=== Section Start ===

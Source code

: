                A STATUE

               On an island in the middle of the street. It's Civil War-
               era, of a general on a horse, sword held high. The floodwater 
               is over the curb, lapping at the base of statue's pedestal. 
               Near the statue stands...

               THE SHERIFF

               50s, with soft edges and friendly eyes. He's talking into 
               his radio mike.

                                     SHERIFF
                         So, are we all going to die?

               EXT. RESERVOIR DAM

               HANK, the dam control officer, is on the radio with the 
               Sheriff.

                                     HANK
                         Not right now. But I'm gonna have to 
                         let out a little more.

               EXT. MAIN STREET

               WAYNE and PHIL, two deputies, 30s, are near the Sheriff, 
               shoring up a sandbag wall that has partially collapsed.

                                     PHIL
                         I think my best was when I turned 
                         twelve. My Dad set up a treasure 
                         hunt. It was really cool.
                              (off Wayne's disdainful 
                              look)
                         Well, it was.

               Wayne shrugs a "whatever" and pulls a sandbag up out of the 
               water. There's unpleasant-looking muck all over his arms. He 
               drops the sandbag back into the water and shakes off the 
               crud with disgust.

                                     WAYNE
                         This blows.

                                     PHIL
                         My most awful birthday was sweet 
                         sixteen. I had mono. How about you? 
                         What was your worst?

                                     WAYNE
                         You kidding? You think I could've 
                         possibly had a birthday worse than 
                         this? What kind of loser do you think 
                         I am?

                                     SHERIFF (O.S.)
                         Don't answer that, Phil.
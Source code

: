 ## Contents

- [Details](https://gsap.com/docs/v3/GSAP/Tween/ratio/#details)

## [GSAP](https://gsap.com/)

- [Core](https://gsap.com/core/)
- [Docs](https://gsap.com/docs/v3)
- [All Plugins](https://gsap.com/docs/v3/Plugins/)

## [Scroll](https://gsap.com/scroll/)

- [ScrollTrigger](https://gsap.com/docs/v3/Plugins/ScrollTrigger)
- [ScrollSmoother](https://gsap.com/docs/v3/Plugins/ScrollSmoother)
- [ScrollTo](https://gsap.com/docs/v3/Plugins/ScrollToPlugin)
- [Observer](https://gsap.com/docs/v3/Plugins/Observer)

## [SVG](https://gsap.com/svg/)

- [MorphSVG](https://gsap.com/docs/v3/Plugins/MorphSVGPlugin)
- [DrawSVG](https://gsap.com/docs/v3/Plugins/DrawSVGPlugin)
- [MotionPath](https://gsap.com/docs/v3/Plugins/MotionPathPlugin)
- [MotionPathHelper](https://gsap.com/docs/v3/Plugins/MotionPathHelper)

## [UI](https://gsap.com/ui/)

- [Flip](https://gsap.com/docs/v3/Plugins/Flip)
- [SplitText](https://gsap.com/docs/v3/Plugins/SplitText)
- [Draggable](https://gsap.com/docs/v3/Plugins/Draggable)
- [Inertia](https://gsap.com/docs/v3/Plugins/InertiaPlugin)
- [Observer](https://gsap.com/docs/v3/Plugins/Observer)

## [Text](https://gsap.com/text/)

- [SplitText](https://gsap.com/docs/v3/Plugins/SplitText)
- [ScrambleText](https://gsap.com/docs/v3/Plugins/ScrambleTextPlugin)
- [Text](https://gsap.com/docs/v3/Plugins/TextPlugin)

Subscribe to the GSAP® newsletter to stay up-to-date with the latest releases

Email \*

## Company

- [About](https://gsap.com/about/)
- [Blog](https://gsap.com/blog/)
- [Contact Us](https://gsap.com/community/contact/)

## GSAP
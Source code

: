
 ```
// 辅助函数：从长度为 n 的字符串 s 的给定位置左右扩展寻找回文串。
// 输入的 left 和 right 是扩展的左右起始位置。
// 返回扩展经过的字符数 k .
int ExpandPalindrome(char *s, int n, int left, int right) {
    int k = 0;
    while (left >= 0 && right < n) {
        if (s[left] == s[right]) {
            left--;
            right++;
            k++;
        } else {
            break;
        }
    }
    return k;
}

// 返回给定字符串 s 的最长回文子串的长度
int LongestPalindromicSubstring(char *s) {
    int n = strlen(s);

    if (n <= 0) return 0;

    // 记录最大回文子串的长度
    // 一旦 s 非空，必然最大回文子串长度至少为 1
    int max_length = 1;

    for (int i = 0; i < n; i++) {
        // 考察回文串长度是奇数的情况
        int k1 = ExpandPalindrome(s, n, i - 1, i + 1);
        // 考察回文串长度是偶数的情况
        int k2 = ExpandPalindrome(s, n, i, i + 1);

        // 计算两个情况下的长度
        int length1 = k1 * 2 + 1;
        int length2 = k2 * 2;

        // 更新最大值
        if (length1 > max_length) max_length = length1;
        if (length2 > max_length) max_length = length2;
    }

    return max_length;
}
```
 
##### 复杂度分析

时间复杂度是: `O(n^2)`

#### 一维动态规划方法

=== Section End ===

__Instructions for the task__
Could you reproduce exactly the lines of the entries above, from the one with "This blows." through the one with "- [All Plugins](https://gsap.com/docs/v3/Plugins/)", and nothing else?

__Task result__
                         This blows.

                                     PHIL
                         My most awful birthday was sweet 
                         sixteen. I had mono. How about you? 
                         What was your worst?

                                     WAYNE
                         You kidding? You think I could've 
                         possibly had a birthday worse than 
                         this? What kind of loser do you think 
                         I am?

                                     SHERIFF (O.S.)
                         Don't answer that, Phil.
Source code

: ## Contents

- [Details](https://gsap.com/docs/v3/GSAP/Tween/ratio/#details)

## [GSAP](https://gsap.com/)

- [Core](https://gsap.com/core/)
- [Docs](https://gsap.com/docs/v3)
- [All Plugins](https://gsap.com/docs/v3/Plugins/)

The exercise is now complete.